The Jungle Books - Rudyard Kipling

>>  Thursday, May 04, 2017


The Jungle Books isn't just about Mowgli and his extraordinary life, it is actually a wonderful collection of stories.

When I was about 8 years old I read Rikki-tikki-tavi, it was the first time I had read any Rudyard Kipling and I was captivated.  He was a mongoose, brave and clever, nose to tail with curiosity.  A family are kind to him and he repays them, saving the little boy's life, by killing the cobra snakes Nag and Nagaina.  It is a short and engaging story.

Written in 1894, it came before the beautiful Just-So stories, but it is totally in the same light.  As is 'Toomai of the Elephants' and 'Servants of the Queen' both also stories in the Jungle Books.

In Servants of the Queen you are party to a conversation between many different types of animals discussing their parts in the game of war.

You have to remember it is written in a different time and we are all familiar with the inherent colonialism of Kipling and, in some places, eye brow raising enough to know that it could only be seen as racism today.  At the time it was written though it was as it was, now it would not be acceptable but if I can black-line through the eyebrow raisers there is poetry in his writing that rolls with the animals and is a wonder to read.

Kipling was an incredibly popular writer in his time, he was the first English-language writer to receive the Nobel Prize for Literature.

He will always be seen now as a controversial writer but he has a legacy no one could argue with: he is responsible for the phrase 'known unto God' for all unknown soldiers and he worked with Winston Churchill to ensure that all gravestones were the same shape and size, regardless of military rank. The long lines of matching gravestones lining war cemeteries is his legacy.
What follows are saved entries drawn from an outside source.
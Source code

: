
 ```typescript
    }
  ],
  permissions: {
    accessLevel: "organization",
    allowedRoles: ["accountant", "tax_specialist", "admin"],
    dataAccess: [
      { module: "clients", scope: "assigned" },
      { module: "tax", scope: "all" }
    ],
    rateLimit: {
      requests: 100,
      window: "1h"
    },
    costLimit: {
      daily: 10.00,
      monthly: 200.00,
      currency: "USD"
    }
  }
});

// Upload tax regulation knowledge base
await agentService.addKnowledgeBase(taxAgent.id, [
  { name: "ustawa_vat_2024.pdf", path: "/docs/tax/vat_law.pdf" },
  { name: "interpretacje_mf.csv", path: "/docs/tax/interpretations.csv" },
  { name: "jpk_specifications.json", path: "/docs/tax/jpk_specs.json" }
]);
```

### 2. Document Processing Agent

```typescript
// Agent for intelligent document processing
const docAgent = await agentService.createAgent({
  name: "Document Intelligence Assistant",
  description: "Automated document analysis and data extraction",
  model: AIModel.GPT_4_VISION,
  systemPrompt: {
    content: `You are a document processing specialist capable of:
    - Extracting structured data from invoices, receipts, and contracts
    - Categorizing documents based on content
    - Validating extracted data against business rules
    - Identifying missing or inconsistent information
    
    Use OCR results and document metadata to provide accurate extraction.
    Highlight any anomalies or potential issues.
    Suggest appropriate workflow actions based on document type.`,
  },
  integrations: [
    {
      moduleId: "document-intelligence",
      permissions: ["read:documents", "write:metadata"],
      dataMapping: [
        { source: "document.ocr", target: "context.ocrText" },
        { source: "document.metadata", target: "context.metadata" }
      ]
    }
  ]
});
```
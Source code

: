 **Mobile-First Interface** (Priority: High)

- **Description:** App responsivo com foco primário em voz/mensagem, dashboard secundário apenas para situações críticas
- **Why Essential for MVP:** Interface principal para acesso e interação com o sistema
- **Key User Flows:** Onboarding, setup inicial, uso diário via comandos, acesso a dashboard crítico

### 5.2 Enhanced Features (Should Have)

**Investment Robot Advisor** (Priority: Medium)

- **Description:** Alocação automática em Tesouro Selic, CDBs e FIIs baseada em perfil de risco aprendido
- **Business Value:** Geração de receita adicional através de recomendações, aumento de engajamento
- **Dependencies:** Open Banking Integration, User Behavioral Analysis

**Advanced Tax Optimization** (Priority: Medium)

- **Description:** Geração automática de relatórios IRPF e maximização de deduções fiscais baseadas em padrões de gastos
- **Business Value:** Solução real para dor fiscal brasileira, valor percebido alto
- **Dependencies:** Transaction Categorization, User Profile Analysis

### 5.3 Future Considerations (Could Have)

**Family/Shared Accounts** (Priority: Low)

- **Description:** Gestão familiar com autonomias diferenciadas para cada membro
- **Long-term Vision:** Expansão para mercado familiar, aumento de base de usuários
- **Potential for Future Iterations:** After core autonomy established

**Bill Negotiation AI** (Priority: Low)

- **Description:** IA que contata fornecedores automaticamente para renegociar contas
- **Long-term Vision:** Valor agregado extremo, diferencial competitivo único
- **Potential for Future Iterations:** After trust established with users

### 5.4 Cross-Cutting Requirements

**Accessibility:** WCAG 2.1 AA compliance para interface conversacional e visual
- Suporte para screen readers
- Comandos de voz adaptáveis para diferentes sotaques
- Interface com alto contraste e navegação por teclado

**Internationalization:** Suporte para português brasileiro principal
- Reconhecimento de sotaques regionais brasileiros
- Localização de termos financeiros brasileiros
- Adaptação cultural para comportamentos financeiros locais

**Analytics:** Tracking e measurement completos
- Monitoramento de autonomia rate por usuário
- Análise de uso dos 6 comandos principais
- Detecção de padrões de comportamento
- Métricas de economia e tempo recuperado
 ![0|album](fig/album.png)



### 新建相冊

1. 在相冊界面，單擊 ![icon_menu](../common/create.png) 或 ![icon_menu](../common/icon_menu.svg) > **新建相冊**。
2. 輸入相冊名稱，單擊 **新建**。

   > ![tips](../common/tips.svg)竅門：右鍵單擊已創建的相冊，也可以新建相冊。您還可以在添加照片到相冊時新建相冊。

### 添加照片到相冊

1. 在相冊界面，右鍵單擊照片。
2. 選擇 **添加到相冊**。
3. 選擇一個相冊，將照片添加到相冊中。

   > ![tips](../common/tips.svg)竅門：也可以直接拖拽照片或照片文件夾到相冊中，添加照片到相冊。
I was given the Jungle Books, published by Alma Classics, over a year ago and, whilst I have had a difficult year with little time to read, it has sat by my bedside and been my go to in the small hours when I've been unable to sleep.  I struggle to put my mind to reading much these days, but like Peter Pan,  this book is lovely, the font makes it easy reading and has meant it has stayed by my side when everything else was put away.

I will on occasion pull the Just-so Stories off the shelf too, because o-best-beloved, sometimes running back to our childhood is the most beautiful way to escape today and for that reason I will always be able to read Rikki-tikki-tavi until the ink has worn off the page.